Kindle Education Public Charter School, a new school opening in Journal Square this fall, will receive $1.25 million from the U.S. Department of Education thanks to the Charter Schools Program of the New Jersey Public Charter Schools Association. Two charter schools in Trenton will receive funding from the same NJPCSA program as well.
“The association is proud to award these high-performing charter schools with these grants to increase the number of high-quality educational seats in the state and expand opportunities for all students, particularly traditionally underserved students, to attend public charter schools,” said Harry Lee, President of NJPCSA. “With these grants, we are unequivocally demonstrating our confidence in these schools to deliver on their promise to students, families, and their communities.”

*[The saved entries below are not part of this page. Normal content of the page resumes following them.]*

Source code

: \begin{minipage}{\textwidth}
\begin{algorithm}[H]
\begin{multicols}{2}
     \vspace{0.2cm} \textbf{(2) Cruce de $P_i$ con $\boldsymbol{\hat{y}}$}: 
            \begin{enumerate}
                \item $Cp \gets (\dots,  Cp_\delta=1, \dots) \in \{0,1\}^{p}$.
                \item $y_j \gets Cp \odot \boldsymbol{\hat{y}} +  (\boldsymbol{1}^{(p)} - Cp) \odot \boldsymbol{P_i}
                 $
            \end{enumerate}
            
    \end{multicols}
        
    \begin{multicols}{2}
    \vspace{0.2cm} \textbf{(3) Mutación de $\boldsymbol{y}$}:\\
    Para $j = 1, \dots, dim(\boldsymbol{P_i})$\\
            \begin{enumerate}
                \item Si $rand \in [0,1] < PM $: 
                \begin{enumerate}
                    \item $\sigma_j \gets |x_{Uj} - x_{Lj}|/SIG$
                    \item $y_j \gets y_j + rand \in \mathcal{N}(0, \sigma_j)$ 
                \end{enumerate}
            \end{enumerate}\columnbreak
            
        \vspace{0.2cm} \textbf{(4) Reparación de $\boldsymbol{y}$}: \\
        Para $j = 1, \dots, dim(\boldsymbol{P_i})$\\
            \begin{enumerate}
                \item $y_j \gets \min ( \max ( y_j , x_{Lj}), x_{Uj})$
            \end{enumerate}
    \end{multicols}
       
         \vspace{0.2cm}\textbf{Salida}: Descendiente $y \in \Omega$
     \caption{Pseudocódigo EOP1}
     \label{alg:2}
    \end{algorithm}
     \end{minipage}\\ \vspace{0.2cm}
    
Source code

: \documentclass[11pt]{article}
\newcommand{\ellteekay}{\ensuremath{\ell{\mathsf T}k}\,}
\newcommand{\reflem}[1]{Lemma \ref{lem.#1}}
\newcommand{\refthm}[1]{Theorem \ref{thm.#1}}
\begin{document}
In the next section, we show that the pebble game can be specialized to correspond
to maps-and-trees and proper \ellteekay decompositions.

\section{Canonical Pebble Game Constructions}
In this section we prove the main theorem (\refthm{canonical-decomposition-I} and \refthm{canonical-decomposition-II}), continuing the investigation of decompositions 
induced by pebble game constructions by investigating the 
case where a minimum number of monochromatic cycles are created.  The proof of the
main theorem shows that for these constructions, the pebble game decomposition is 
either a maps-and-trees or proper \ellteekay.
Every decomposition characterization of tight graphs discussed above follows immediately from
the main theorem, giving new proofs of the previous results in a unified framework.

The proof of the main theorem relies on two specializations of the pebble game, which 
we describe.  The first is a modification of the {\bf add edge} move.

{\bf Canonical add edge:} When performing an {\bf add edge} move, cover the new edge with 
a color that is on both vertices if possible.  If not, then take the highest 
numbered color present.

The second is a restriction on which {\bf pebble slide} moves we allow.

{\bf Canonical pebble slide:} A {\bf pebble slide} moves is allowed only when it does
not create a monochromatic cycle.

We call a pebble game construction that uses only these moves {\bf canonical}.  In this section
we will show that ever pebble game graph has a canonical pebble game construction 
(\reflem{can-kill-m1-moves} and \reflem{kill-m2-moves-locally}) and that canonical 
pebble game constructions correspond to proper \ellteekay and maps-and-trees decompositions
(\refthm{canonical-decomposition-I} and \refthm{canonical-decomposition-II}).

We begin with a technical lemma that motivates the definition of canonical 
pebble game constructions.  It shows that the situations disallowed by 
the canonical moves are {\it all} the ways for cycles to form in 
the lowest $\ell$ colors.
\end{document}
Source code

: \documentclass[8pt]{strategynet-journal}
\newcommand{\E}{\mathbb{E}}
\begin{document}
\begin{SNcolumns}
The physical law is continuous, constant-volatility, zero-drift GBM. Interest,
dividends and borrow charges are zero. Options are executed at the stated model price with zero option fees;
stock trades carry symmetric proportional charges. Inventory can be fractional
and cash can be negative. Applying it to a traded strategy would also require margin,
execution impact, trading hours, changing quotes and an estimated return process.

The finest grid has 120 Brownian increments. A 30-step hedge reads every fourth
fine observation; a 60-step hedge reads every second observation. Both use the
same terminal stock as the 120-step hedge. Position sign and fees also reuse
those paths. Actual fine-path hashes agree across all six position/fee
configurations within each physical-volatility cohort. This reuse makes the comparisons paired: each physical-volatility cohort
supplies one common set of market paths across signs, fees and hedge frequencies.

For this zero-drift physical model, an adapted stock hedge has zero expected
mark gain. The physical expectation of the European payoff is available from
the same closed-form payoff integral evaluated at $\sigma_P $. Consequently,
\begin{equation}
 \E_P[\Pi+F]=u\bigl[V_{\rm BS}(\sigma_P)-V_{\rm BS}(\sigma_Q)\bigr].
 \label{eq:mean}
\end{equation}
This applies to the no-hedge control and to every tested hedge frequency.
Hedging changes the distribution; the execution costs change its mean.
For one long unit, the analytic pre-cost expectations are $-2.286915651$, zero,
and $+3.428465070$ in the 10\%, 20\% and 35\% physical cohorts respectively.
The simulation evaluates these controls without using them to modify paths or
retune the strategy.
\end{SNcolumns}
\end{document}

Kindle was approved this past fall to open a new charter school in Jersey City. Initially serving just sixth and seventh graders, the founders plan to add one grade each year until the school serves grades 6-12.
“We are thrilled to serve the diverse families of Jersey City,” said D.J. Hartigan and Katie Hahn, the school’s co-developers. “This CSP funding, in addition to the general support of the NJPCSA, will go a long way towards ensuring that we meet the needs of every student who walks through our doors.”
According to the NJPCSA, data released this past December “verified that public charter schools are best positioned to improve student learning, particularly for low-income students of color.” In particular, the data showed that Black and Latino public charter school students are twice as likely to be at grade level than their peers at district-run schools.
To qualify for the competitive award, Kindle had to demonstrate a commitment to educating at-risk students, among other goals and accomplishments. Kindle received just shy of the maximum $1.5 million grant the charter schools association awarded.